Così Giuseppe Adami e Renato Simoni, librettisti della Turandot di Giacomo Puccini, fanno recitare ad uno dei personaggi di quell’ultimo capolavoro del maestro.
E si parla, in quell’opera ispirata alla celebre composizione teatrale di Carlo Gozzi, di una Cina immaginaria e atemporale. Dalla prima a teatro dell’opera, anno 1926, ad oggi, è passato poco meno di un secolo, abbastanza da permettere alle cose di trasformarsi radicalmente, ancora abbastanza poco in confronto a ciò che potrebbero essere se paragonate al passato plurimillenario che la Cina ha, vive al presente, e allo stesso tempo soffoca per forgiare un avvenire nel quale si incrociano tutti i fuochi della terra. La sensazione che ormai le parole nella Turandot appartengano al passato è assolutamente chiara, plastica, una volta giunta a Pechino.

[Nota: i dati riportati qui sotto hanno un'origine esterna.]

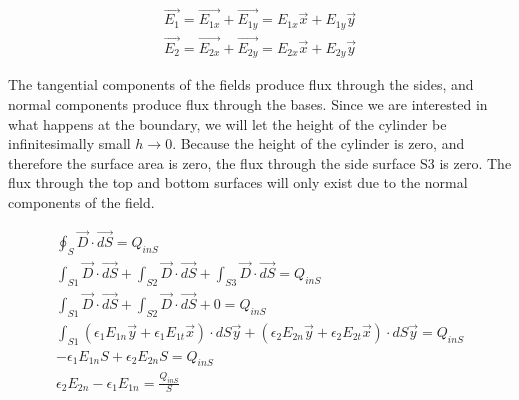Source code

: \documentclass{ximera}
\begin{document}
\begin{eqnarray}
\vec{E_1}= \vec{E_{1x}}+\vec{E_{1y}}= E_{1x} \vec{x}+E_{1y} \vec{y} \\
\vec{E_2}= \vec{E_{2x}}+\vec{E_{2y}}= E_{2x} \vec{x}+E_{2y} \vec{y}
\end{eqnarray}


The tangential components of the fields produce flux through the sides, and normal components produce flux through the bases.  Since we are interested in what happens at the boundary, we will let the height of the cylinder be infinitesimally small $h \rightarrow 0$. Because the height of the cylinder is zero, and therefore the surface area is zero, the flux through the side surface S3 is zero. The flux through the top and bottom surfaces will only exist due to the normal components of the field.

\begin{eqnarray}
\oint_S \vec{D} \cdot \vec{dS} = Q_{inS} \\
\int_{S1} \vec{D} \cdot \vec{dS}  +\int_{S2} \vec{D} \cdot \vec{dS}+\int_{S3} \vec{D} \cdot \vec{dS}  =  Q_{inS} \\
\int_{S1} \vec{D} \cdot \vec{dS}  +\int_{S2} \vec{D} \cdot \vec{dS} +0 = Q_{inS} \\
\int_{S1} (\epsilon_1 E_{1n}\vec{y}+\epsilon_1 E_{1t}\vec{x}) \cdot dS\vec{y}  +(\epsilon_2 E_{2n}\vec{y}+\epsilon_2 E_{2t}\vec{x}) \cdot dS\vec{y} = Q_{inS}\\
-\epsilon_{1} E_{1n} S + \epsilon_2 E_{2n} S = Q_{inS}  \\
\epsilon_2 E_{2n} -\epsilon_{1} E_{1n}= \frac{Q_{inS}}{S} 
\end{eqnarray}
\end{document}
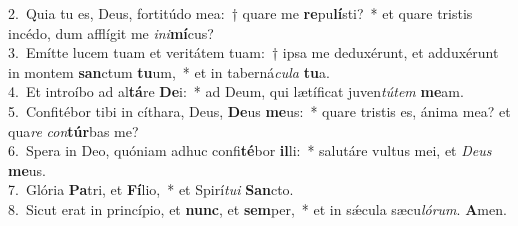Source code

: {2.~}Quia tu es, Deus, fortitúdo mea:~† quare me \textbf{re}pu\textbf{lí}sti?~* et quare tristis incédo, dum afflígit me \textit{i}\textit{ni}\textbf{mí}cus?\\
{3.~}Emítte lucem tuam et veritátem tuam:~† ipsa me deduxérunt, et adduxérunt in montem \textbf{san}ctum \textbf{tu}um,~* et in taberná\textit{cu}\textit{la} \textbf{tu}a.\\
{4.~}Et introíbo ad al\textbf{tá}re \textbf{De}i:~* ad Deum, qui lætíficat juven\textit{tú}\textit{tem} \textbf{me}am.\\
{5.~}Confitébor tibi in cíthara, Deus, \textbf{De}us \textbf{me}us:~* quare tristis es, ánima mea? et qua\textit{re} \textit{con}\textbf{túr}bas me?\\
{6.~}Spera in Deo, quóniam adhuc confi\textbf{té}bor \textbf{il}li:~* salutáre vultus mei, et \textit{De}\textit{us} \textbf{me}us.\\
{7.~}Glória \textbf{Pa}tri, et \textbf{Fí}lio,~* et Spirí\textit{tu}\textit{i} \textbf{San}cto.\\
{8.~}Sicut erat in princípio, et \textbf{nunc}, et \textbf{sem}per,~* et in sǽcula sæcu\textit{ló}\textit{rum}. \textbf{A}men.\\
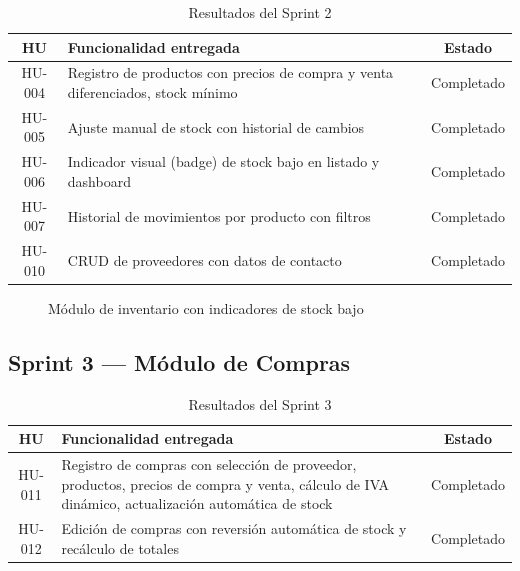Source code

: \documentclass[12pt, letterpaper]{report}
\begin{document}
\begin{table}[H]
\centering
\caption{Resultados del Sprint 2}
\renewcommand{\arraystretch}{1.3}
\begin{tabularx}{\textwidth}{|c|X|c|}
\hline
\textbf{HU} & \textbf{Funcionalidad entregada} & \textbf{Estado} \\ \hline
HU-004 & Registro de productos con precios de compra y venta diferenciados, stock mínimo & Completado \\ \hline
HU-005 & Ajuste manual de stock con historial de cambios & Completado \\ \hline
HU-006 & Indicador visual (badge) de stock bajo en listado y dashboard & Completado \\ \hline
HU-007 & Historial de movimientos por producto con filtros & Completado \\ \hline
HU-010 & CRUD de proveedores con datos de contacto & Completado \\ \hline
\end{tabularx}
\end{table}

\begin{figure}[H]
\centering
{}
\caption{Módulo de inventario con indicadores de stock bajo}
\label{fig:sprint2-inventario}
\end{figure}

\subsection{Sprint 3 --- Módulo de Compras}

\begin{table}[H]
\centering
\caption{Resultados del Sprint 3}
\renewcommand{\arraystretch}{1.3}
\begin{tabularx}{\textwidth}{|c|X|c|}
\hline
\textbf{HU} & \textbf{Funcionalidad entregada} & \textbf{Estado} \\ \hline
HU-011 & Registro de compras con selección de proveedor, productos, precios de compra y venta, cálculo de IVA dinámico, actualización automática de stock & Completado \\ \hline
HU-012 & Edición de compras con reversión automática de stock y recálculo de totales & Completado \\ \hline
\end{tabularx}
\end{table}
\end{document}
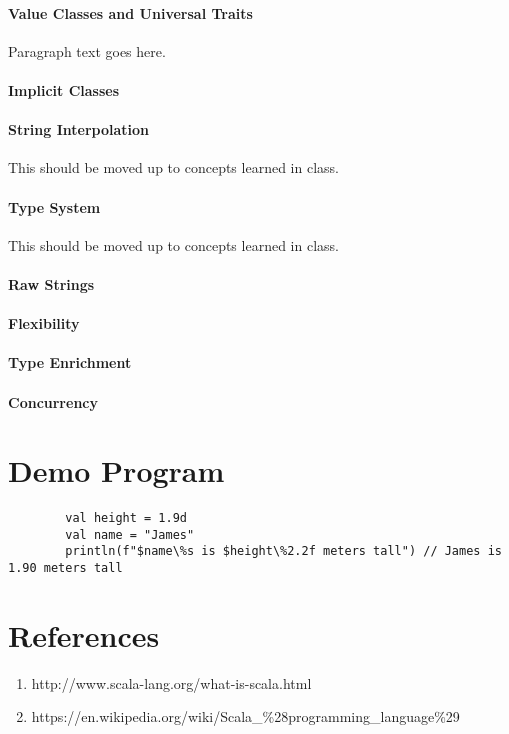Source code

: \documentclass[12pt]{article}
\begin{document}
		\paragraph{Value Classes and Universal Traits} Paragraph text goes here.

		\paragraph{Implicit Classes}

		\paragraph{String Interpolation} This should be moved up to concepts learned in class.

		\paragraph{Type System}This should be moved up to concepts learned in class.
		
		\paragraph{Raw Strings}

		\paragraph{Flexibility}

		\paragraph{Type Enrichment}

		\paragraph{Concurrency}

\section{Demo Program}
	\paragraph{}

	\begin{lstlisting}
		val height = 1.9d
		val name = "James"
		println(f"$name\%s is $height\%2.2f meters tall") // James is 1.90 meters tall
	\end{lstlisting}
\section{References}
	\begin{enumerate}
		\item
			http://www.scala-lang.org/what-is-scala.html
		\item
			https://en.wikipedia.org/wiki/Scala\_\%28programming\_language\%29
	\end{enumerate}
\end{document}
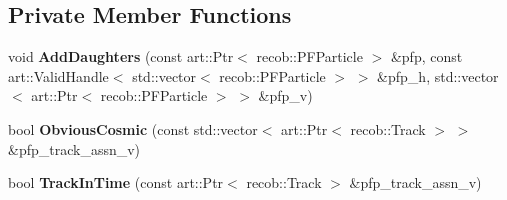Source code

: \subsection*{Private Member Functions}
\begin{DoxyCompactItemize}
\item 
void {\bfseries Add\+Daughters} (const art\+::\+Ptr$<$ recob\+::\+P\+F\+Particle $>$ \&pfp, const art\+::\+Valid\+Handle$<$ std\+::vector$<$ recob\+::\+P\+F\+Particle $>$ $>$ \&pfp\+\_\+h, std\+::vector$<$ art\+::\+Ptr$<$ recob\+::\+P\+F\+Particle $>$ $>$ \&pfp\+\_\+v)\hypertarget{classCosmicRejection_a3d08aca297afc5331fdbab328b356137}{}\label{classCosmicRejection_a3d08aca297afc5331fdbab328b356137}

\item 
bool {\bfseries Obvious\+Cosmic} (const std\+::vector$<$ art\+::\+Ptr$<$ recob\+::\+Track $>$ $>$ \&pfp\+\_\+track\+\_\+assn\+\_\+v)\hypertarget{classCosmicRejection_afc2a715c5cf89aa6c20faebe5b5f7119}{}\label{classCosmicRejection_afc2a715c5cf89aa6c20faebe5b5f7119}

\item 
bool {\bfseries Track\+In\+Time} (const art\+::\+Ptr$<$ recob\+::\+Track $>$ \&pfp\+\_\+track\+\_\+assn\+\_\+v)\hypertarget{classCosmicRejection_a1538163eeb6a0ed22f6bba844952f1f0}{}\label{classCosmicRejection_a1538163eeb6a0ed22f6bba844952f1f0}

\end{DoxyCompactItemize}
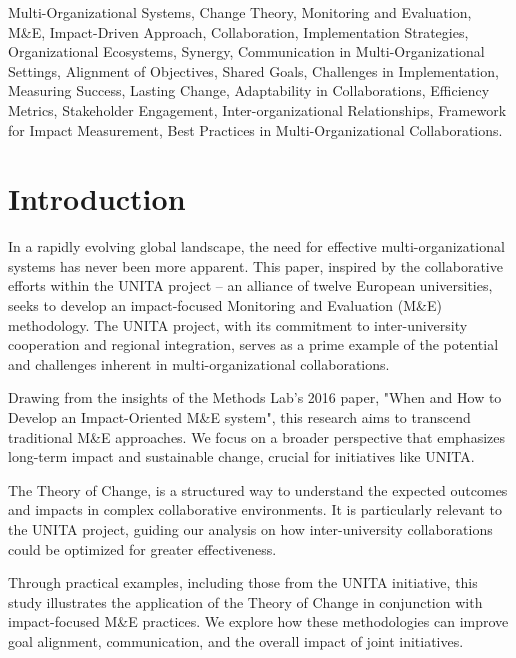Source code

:\documentclass[conference]{IEEEtran}
\begin{document}
\vspace{8pt}
\begin{IEEEkeywords}
Multi-Organizational Systems, Change Theory, Monitoring and Evaluation, M\&E, Impact-Driven Approach, Collaboration, Implementation Strategies, Organizational Ecosystems, Synergy, Communication in Multi-Organizational Settings, Alignment of Objectives, Shared Goals, Challenges in Implementation, Measuring Success, Lasting Change, Adaptability in Collaborations, Efficiency Metrics, Stakeholder Engagement, Inter-organizational Relationships, Framework for Impact Measurement, Best Practices in Multi-Organizational Collaborations.
\end{IEEEkeywords}
\vspace{16pt}

\section{Introduction}
\label{intro}
In a rapidly evolving global landscape, the need for effective multi-organizational systems has never been more apparent. This paper, inspired by the collaborative efforts within the UNITA project – an alliance of twelve European universities\cite{unita_unita_nodate}, seeks to develop an impact-focused Monitoring and Evaluation (M\&E) methodology. The UNITA project, with its commitment to inter-university cooperation and regional integration, serves as a prime example of the potential and challenges inherent in multi-organizational collaborations.

Drawing from the insights of the Methods Lab's 2016 paper, "When and How to Develop an Impact-Oriented M\&E system"\cite{hearn_when_2016}, this research aims to transcend traditional M\&E approaches. We focus on a broader perspective that emphasizes long-term impact and sustainable change, crucial for initiatives like UNITA.

The Theory of Change, is a structured way to understand the expected outcomes and impacts in complex collaborative environments. It is particularly relevant to the UNITA project, guiding our analysis on how inter-university collaborations could be optimized for greater effectiveness.

Through practical examples, including those from the UNITA initiative, this study illustrates the application of the Theory of Change in conjunction with impact-focused M\&E practices. We explore how these methodologies can improve goal alignment, communication, and the overall impact of joint initiatives.
\end{document}
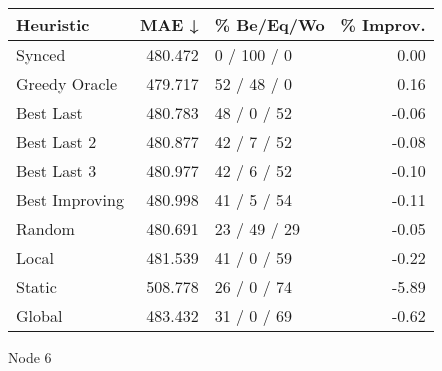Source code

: \begin{tabular}{lrlr}
\toprule
\textbf{Heuristic} & \textbf{MAE ↓} & \textbf{\% Be/Eq/Wo} & \textbf{\% Improv.} \\
\midrule
            Synced &        480.472 &          0 / 100 / 0 &                0.00 \\
     Greedy Oracle &        479.717 &          52 / 48 / 0 &                0.16 \\
         Best Last &        480.783 &          48 / 0 / 52 &               -0.06 \\
       Best Last 2 &        480.877 &          42 / 7 / 52 &               -0.08 \\
       Best Last 3 &        480.977 &          42 / 6 / 52 &               -0.10 \\
    Best Improving &        480.998 &          41 / 5 / 54 &               -0.11 \\
            Random &        480.691 &         23 / 49 / 29 &               -0.05 \\
             Local &        481.539 &          41 / 0 / 59 &               -0.22 \\
            Static &        508.778 &          26 / 0 / 74 &               -5.89 \\
            Global &        483.432 &          31 / 0 / 69 &               -0.62 \\
\bottomrule
\end{tabular}
\caption{Node 6}
\label{tab:iid_lr01_le2_bs4_6}
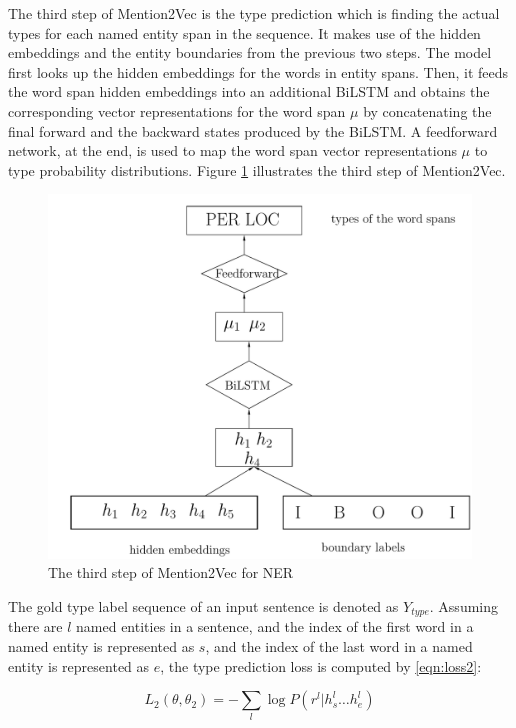 The third step of Mention2Vec is the type prediction which is finding the actual types for each named entity span in the sequence. It makes use of the hidden embeddings and the entity boundaries from the previous two steps. The model first looks up the hidden embeddings for the words in entity spans. Then, it feeds the word span hidden embeddings into an additional BiLSTM and obtains the corresponding vector representations for the word span $\mu$ by concatenating the final forward and the backward states produced by the BiLSTM. A feedforward network, at the end, is used to map the word span vector representations $\mu$ to type probability distributions. Figure \ref{fig:mention2vec3} illustrates the third step of Mention2Vec.

\begin{figure}
  \centering
  \includegraphics[scale=0.6]{mention2vec3.pdf}
 \caption{The third step of Mention2Vec for NER}
  \label{fig:mention2vec3}
\end{figure}

The gold type label sequence of an input sentence is denoted as $Y_{type}$. Assuming there are $l$ named entities in a sentence, and the index of the first word in a named entity is represented as $s$, and the index of the last word in a named entity is represented as $e$, the type prediction loss is computed by \ref{eqn:loss2}:

\begin{equation}\label{eqn:loss2}
  L_{2}\left( \theta ,\theta _{2}\right) =-\sum _{l}\log P\left( r^{l}|h_{s}^{l}{\ldots }h_{e}^{l}\right)
\end{equation}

La lista delle cose da vedere nella Capitale del Nord manderebbe in crisi qualsiasi turista che avesse la pretesa, fin troppo elevata, di vedere il più possibile in pochi giorni. Si comincia con il lasciarsi incantare dalla vista dell’enorme serpente che si snoda tra percorsi rocciosi e montagne – dalla provincia dello Hebei al Gangsu -, che segue il ritmo della natura, le asperità e forme del terreno per 6.200 km circa, risultato ultimo di una serie di costruzioni difensive risalenti ad epoche differenti. L’enorme serpente è la Grande Muraglia 长城, patrimonio culturale mondiale dal 1987. Durante la dinastia Qin, il 70% circa della popolazione cinese lavorò alla costruzione delle prime 3.000 miglia della Muraglia.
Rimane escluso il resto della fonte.